Segment Start: RECORD EXTRACTS

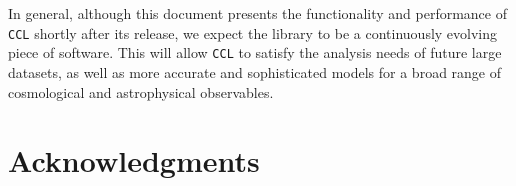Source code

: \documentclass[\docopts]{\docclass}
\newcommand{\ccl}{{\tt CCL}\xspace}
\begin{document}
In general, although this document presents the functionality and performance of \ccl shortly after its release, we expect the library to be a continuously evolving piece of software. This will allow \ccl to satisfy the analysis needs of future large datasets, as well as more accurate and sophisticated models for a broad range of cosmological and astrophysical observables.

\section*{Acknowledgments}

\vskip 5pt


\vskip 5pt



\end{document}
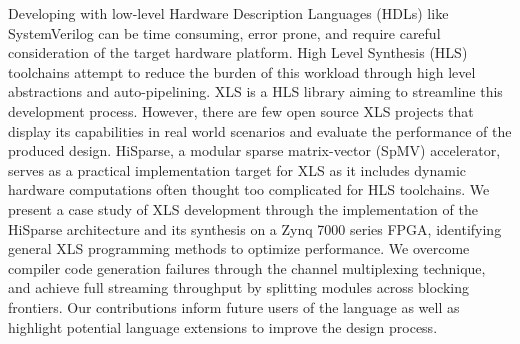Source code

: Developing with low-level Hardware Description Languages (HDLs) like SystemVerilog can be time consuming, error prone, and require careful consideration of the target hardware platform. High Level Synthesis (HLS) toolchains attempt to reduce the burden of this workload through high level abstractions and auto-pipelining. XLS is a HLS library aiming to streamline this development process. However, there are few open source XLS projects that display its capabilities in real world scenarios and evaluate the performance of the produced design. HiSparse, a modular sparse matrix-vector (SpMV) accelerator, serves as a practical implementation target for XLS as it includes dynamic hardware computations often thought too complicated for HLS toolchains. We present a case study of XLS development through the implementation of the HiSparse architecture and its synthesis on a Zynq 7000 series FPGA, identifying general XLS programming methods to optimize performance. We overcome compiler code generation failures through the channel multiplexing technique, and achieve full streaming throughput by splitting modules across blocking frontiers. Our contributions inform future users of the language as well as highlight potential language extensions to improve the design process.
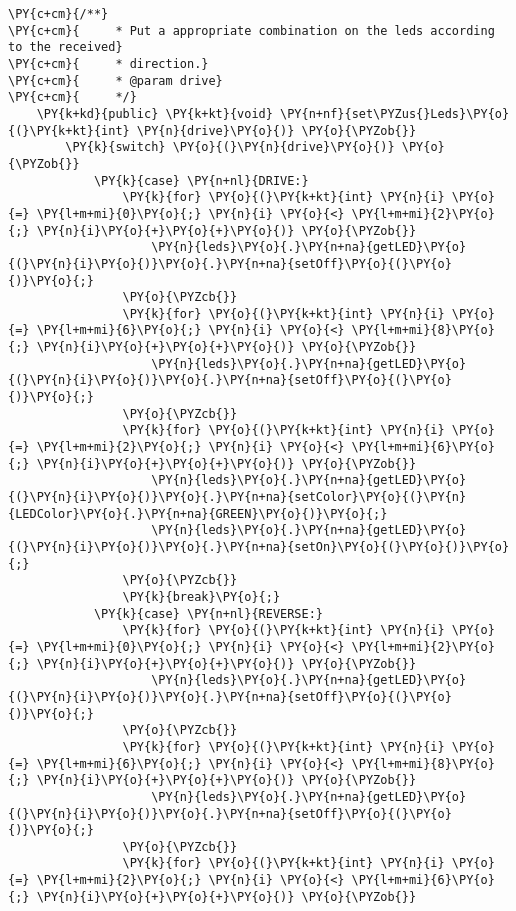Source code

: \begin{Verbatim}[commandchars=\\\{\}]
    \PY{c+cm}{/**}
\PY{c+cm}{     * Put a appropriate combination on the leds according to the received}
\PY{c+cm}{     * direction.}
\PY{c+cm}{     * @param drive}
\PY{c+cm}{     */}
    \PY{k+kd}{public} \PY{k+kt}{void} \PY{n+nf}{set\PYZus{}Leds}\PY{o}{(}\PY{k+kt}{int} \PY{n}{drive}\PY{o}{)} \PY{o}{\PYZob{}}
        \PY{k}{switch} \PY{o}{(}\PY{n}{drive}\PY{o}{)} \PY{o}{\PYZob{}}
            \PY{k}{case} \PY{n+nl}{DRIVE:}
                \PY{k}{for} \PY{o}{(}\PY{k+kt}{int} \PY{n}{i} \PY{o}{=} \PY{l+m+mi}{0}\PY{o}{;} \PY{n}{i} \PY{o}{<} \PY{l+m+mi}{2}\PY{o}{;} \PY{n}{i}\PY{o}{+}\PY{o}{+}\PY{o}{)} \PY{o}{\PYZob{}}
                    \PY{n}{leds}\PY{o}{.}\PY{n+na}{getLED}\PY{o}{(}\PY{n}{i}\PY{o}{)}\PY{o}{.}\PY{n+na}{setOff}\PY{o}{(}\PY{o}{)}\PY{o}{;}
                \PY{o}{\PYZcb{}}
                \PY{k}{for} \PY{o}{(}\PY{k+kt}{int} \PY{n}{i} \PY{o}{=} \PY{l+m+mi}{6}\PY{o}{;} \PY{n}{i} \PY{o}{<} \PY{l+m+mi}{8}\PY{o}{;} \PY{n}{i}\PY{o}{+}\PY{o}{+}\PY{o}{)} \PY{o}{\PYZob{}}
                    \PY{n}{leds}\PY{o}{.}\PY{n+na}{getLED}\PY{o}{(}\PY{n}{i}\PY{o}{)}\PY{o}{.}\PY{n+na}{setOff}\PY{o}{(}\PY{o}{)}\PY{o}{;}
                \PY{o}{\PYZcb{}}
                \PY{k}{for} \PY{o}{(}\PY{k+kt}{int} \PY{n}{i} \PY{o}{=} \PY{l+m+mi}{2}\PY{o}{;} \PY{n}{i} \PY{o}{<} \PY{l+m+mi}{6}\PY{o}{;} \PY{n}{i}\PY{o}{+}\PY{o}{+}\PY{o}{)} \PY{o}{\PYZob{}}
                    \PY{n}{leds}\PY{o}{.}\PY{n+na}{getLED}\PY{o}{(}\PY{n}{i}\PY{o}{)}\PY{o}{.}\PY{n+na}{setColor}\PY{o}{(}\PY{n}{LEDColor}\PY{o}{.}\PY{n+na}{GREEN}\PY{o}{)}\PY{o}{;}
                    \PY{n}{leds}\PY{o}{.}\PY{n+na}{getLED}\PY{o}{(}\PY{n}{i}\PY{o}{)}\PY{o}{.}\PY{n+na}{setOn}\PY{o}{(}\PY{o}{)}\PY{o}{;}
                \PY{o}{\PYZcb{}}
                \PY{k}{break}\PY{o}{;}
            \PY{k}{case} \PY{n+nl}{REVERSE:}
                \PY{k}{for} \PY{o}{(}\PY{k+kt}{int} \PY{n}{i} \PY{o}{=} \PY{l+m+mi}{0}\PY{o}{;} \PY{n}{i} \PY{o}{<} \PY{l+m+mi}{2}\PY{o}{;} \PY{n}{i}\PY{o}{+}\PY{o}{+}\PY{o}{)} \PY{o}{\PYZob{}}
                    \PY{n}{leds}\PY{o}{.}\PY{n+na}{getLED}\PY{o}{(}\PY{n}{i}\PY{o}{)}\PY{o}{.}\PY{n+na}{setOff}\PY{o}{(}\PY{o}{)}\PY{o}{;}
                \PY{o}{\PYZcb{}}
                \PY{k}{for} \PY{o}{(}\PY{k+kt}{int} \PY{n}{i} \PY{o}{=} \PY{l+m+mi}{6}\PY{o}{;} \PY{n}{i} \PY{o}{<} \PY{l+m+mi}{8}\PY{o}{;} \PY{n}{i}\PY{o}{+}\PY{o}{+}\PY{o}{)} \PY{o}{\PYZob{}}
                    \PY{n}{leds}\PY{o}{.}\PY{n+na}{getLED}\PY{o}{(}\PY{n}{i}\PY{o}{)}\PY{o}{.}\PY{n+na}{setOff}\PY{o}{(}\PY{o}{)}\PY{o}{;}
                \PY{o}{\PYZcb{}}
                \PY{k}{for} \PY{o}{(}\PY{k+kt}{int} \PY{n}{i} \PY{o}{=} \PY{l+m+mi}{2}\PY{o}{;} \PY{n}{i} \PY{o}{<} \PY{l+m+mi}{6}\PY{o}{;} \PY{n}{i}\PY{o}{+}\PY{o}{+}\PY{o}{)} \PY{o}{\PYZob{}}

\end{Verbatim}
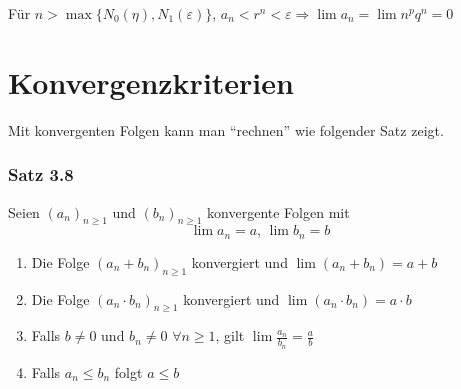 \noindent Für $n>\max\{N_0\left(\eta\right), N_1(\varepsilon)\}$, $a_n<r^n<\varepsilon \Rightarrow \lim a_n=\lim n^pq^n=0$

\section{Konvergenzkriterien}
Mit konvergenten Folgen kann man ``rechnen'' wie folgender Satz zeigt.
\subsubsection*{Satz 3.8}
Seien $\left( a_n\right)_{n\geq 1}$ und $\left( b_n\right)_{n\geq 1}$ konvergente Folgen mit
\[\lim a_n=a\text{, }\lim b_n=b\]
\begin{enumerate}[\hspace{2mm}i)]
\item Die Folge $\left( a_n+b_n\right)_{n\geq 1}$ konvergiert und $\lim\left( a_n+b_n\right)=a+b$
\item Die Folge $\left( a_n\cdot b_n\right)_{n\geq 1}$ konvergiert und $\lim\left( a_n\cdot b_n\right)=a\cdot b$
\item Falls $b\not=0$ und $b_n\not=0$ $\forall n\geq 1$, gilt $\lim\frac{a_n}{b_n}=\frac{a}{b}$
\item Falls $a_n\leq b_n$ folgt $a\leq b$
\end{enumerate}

Segment End: RECORD EXTRACTS
Segment Start: RECORD EXTRACTS

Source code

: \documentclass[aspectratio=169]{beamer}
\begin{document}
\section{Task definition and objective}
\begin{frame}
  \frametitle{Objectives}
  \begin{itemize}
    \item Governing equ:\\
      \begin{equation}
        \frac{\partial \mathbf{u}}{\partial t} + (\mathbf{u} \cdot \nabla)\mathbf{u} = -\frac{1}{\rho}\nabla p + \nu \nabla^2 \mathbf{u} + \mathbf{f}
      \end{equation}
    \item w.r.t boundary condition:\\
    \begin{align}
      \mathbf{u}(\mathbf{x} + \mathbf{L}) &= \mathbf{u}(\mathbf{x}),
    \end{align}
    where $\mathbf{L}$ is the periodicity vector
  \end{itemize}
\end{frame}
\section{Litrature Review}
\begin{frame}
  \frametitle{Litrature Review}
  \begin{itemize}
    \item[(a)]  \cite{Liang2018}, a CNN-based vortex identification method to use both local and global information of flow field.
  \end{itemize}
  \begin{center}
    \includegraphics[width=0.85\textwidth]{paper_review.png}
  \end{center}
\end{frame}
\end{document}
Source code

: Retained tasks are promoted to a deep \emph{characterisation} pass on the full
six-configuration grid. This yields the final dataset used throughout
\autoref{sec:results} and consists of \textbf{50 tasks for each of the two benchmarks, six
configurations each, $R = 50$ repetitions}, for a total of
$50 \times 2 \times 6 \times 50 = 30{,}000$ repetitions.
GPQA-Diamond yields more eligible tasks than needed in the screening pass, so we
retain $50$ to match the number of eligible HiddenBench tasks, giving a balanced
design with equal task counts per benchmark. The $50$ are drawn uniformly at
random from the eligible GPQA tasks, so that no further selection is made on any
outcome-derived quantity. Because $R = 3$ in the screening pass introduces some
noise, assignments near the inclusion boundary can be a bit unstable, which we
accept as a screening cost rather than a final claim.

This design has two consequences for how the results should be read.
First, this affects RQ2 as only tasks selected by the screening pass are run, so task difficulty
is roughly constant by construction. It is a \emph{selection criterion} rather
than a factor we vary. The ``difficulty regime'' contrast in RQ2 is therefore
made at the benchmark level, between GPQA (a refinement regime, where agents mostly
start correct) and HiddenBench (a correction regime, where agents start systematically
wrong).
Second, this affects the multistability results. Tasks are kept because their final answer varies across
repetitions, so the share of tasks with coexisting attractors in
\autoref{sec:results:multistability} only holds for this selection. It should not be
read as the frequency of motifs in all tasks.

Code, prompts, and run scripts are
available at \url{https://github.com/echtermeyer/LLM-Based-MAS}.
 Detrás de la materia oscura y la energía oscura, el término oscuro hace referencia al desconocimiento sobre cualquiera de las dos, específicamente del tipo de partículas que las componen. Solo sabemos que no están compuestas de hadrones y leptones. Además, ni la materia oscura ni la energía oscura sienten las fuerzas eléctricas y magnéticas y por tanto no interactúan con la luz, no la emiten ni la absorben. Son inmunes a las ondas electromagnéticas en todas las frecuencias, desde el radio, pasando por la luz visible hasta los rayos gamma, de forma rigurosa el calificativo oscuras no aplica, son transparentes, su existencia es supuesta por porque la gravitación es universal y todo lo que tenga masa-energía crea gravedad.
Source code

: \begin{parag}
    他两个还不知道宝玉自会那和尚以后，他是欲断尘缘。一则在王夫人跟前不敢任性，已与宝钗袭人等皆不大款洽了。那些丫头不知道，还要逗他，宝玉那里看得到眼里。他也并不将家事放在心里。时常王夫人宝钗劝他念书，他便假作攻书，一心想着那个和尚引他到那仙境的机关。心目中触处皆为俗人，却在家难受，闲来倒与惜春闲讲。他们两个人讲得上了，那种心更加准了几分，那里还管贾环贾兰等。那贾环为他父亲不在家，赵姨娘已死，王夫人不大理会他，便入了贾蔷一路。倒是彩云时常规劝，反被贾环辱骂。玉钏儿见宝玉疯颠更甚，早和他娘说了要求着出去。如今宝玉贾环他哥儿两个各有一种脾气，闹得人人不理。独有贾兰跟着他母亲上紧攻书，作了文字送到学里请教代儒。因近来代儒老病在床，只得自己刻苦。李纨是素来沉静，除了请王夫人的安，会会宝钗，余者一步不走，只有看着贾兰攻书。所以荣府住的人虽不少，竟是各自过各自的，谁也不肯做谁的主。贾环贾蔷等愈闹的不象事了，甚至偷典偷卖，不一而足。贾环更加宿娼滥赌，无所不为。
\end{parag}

Segment End: RECORD EXTRACTS
Segment Start: RECORD EXTRACTS

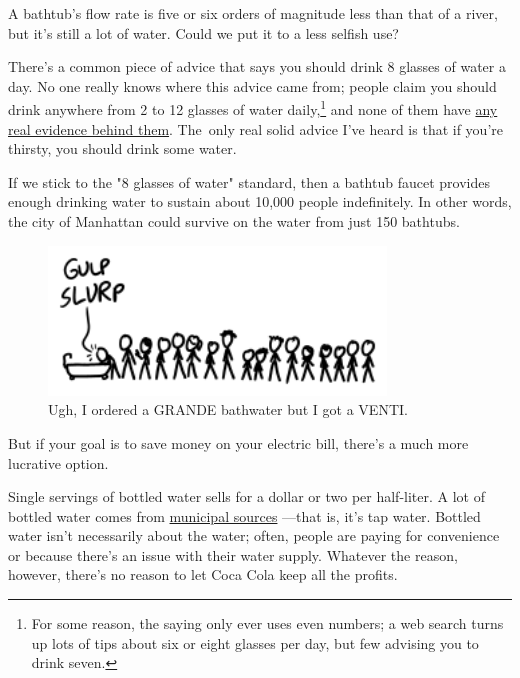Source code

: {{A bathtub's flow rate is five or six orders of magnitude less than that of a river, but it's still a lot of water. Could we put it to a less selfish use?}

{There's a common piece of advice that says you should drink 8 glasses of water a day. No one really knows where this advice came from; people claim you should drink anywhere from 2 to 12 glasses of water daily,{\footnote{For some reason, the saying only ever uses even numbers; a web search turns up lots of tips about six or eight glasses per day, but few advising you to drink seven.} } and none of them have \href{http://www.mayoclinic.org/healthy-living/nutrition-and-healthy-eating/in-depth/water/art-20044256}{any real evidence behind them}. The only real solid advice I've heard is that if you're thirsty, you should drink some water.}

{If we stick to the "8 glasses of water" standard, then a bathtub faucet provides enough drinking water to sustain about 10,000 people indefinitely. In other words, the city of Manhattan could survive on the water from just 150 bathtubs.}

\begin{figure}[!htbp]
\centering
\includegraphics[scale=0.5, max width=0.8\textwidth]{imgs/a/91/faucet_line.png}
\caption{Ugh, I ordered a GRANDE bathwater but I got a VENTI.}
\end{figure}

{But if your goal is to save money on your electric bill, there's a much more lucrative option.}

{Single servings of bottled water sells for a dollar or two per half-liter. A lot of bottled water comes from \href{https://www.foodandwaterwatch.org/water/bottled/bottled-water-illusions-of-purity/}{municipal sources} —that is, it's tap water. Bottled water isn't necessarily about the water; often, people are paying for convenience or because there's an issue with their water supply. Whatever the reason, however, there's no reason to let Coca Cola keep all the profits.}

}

Segment End: RECORD EXTRACTS

**WHAT TO WORK ON:**
Using the data above, transcribe the lines that run from the line with "This design has" to the line with "should not be", both ends kept, and output nothing else.

**RESPONSE TO THE TASK:**
This design has two consequences for how the results should be read.
First, this affects RQ2 as only tasks selected by the screening pass are run, so task difficulty
is roughly constant by construction. It is a \emph{selection criterion} rather
than a factor we vary. The ``difficulty regime'' contrast in RQ2 is therefore
made at the benchmark level, between GPQA (a refinement regime, where agents mostly
start correct) and HiddenBench (a correction regime, where agents start systematically
wrong).
Second, this affects the multistability results. Tasks are kept because their final answer varies across
repetitions, so the share of tasks with coexisting attractors in
\autoref{sec:results:multistability} only holds for this selection. It should not be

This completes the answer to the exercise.